Pediatri, genitori, insegnanti: è nostro dovere parlarne ed agire!

Storia ed arte

Nell’antica Grecia vigeva la moderazione e si riteneva che il momento del pasto fosse occasione di nutrimento non solo del corpo ma anche dello spirito; nell’antica Roma fecero capolino i primi rudimentali trattati di dietologia perché ci si rese conto che gli eccessi alimentari erano fonte di un gran numero di malattie. Rimangono famosi i banchetti di età imperiale, ad esempio quelli di Lucullo, nei quali venivano servite più di cento portate. Non possiamo ignorare che la raffigurazione più antica della forma umanaJunk food, la Venere di Willendorf (30.000-20.000 a.C.), conservata al Museo di storia Naturale di Vienna, è la statua di una donna obesa, con grosse mammelle e un addome enorme, anche se questo aspetto al tempo era chiaramente legato al concetto di fecondità, di fertilità femminile e di nutrimento di vita. L’immagine di un obeso, sia adulto o bambino, non è una raffigurazione facilmente riscontrabile nella storia dell’arte; più spesso viene messo in evidenza il problema della fame, della povertà, della carestia e la condizione umana che ne consegue. Nel Medioevo il vizio della gola era considerato uno dei 7 peccati capitali, quindi da aborrire, ma nel contempo la corpulenza e il grasso, identificati con la carne, proponevano un esempio di benessere e felicità. La grassezza o l’obesità hanno sempre portato con sé significati opposti: da una parte quello del potere, della ricchezza, associato a volte all’ingordigia e all’avidità, e dall’altra quello dell’allegria, della convivialità, dei piaceri carnali, con evidenti connotazioni grottesche. Nella tradizione celtica e germanica la figura del ‘gran mangiatore’ era un personaggio positivo che, proprio mangiando e bevendo molto, esprimeva la sua superiorità; infatti l’eroe della mitologia germanica e dei poemi cavallereschi è ingordo ed insaziabile. Per alcune popolazioni antiche dell’Africa era consuetudine mandare in ‘case di ingrasso’ le ragazze arrivate alla pubertà in modo da prepararle al matrimonio. Situazione inversa si aveva invece in alcune antiche civiltà occidentali come quella greca e romana, che preferivano una linea snella e vigorosa. I giovani spartani venivano ispezionati nudi una volta al mese e chi fosse aumentato di peso era costretto a dedicarsi ad esercizi fisici per non ingrassare. Si passa così da una grande considerazione ad una pessima opinione.
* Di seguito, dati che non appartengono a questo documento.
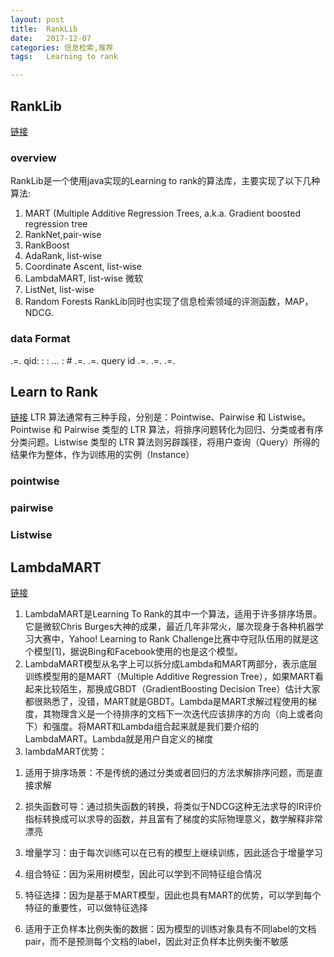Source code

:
 ```yaml
---
layout:	post
title:	RankLib
date:	2017-12-07
categories:	信息检索,推荐
tags:	Learning to rank

---
```

## RankLib
[链接](https://sourceforge.net/p/lemur/wiki/RankLib/)
### overview
RankLib是一个使用java实现的Learning to rank的算法库，主要实现了以下几种算法:
1. MART (Multiple Additive Regression Trees, a.k.a. Gradient boosted regression tree 
2. RankNet,pair-wise
3. RankBoost
4. AdaRank, list-wise
5. Coordinate Ascent, list-wise
6. LambdaMART, list-wise 微软
7. ListNet, list-wise
8. Random Forests
RankLib同时也实现了信息检索领域的评测函数，MAP，NDCG.
### data Format
<line> .=. <target> qid:<qid> <feature>:<value> <feature>:<value> ... <feature>:<value> # <info>
<target> .=. <positive integer>
<qid> .=. <positive integer>query id
<feature> .=. <positive integer>
<value> .=. <float>
<info> .=. <string>

## Learn to Rank
[链接](https://liam0205.me/2016/07/10/a-not-so-simple-introduction-to-lambdamart/)
LTR 算法通常有三种手段，分别是：Pointwise、Pairwise 和 Listwise。Pointwise 和 Pairwise 类型的 LTR 算法，将排序问题转化为回归、分类或者有序分类问题。Listwise 类型的 LTR 算法则另辟蹊径，将用户查询（Query）所得的结果作为整体，作为训练用的实例（Instance）
### pointwise
### pairwise
### Listwise

## LambdaMART
[链接](http://blog.csdn.net/huagong_adu/article/details/40710305)
1. LambdaMART是Learning To Rank的其中一个算法，适用于许多排序场景。它是微软Chris Burges大神的成果，最近几年非常火，屡次现身于各种机器学习大赛中，Yahoo! Learning to Rank Challenge比赛中夺冠队伍用的就是这个模型[1]，据说Bing和Facebook使用的也是这个模型。
2. LambdaMART模型从名字上可以拆分成Lambda和MART两部分，表示底层训练模型用的是MART（Multiple Additive Regression Tree），如果MART看起来比较陌生，那换成GBDT（GradientBoosting Decision Tree）估计大家都很熟悉了，没错，MART就是GBDT。Lambda是MART求解过程使用的梯度，其物理含义是一个待排序的文档下一次迭代应该排序的方向（向上或者向下）和强度。将MART和Lambda组合起来就是我们要介绍的LambdaMART。Lambda就是用户自定义的梯度
3. lambdaMART优势：
1)  适用于排序场景：不是传统的通过分类或者回归的方法求解排序问题，而是直接求解

2)  损失函数可导：通过损失函数的转换，将类似于NDCG这种无法求导的IR评价指标转换成可以求导的函数，并且富有了梯度的实际物理意义，数学解释非常漂亮

3)  增量学习：由于每次训练可以在已有的模型上继续训练，因此适合于增量学习

4)  组合特征：因为采用树模型，因此可以学到不同特征组合情况

5)  特征选择：因为是基于MART模型，因此也具有MART的优势，可以学到每个特征的重要性，可以做特征选择

6)  适用于正负样本比例失衡的数据：因为模型的训练对象具有不同label的文档pair，而不是预测每个文档的label，因此对正负样本比例失衡不敏感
Se pensiamo ad un’immagine artistica di un bambino grassottello e paffuto pensiamo subito ai numerosissimi putti che hanno invaso l’arte del Rinascimento e del Barocco. I putti sono bambini completamente nudi, senza una caratterizzazione fisionomica precisa che li possa distinguere l’uno dall’altro, intenti in varie attività ludiche, ma tutti grassottelli, pieni di ciccia, e che propongono un ideale infantile universale: un’immagine di salute e serenità. L’immagine del bambino obeso non ha risparmiato neppure il Bambino Gesù, che in alcuni casi viene raffigurato così florido da far sorridere dalla tenerezza: tra le braccia della loro Mamma, molto spesso mentre ciucciano il latte dal suo seno, i Bambino Gesù di Lorenzo di Credi o di Marinus van Reymerswaele sorprendono per la veridicità della loro descrizione, per l’ostentato compiacimento nel ritrarre l’obesità infantile.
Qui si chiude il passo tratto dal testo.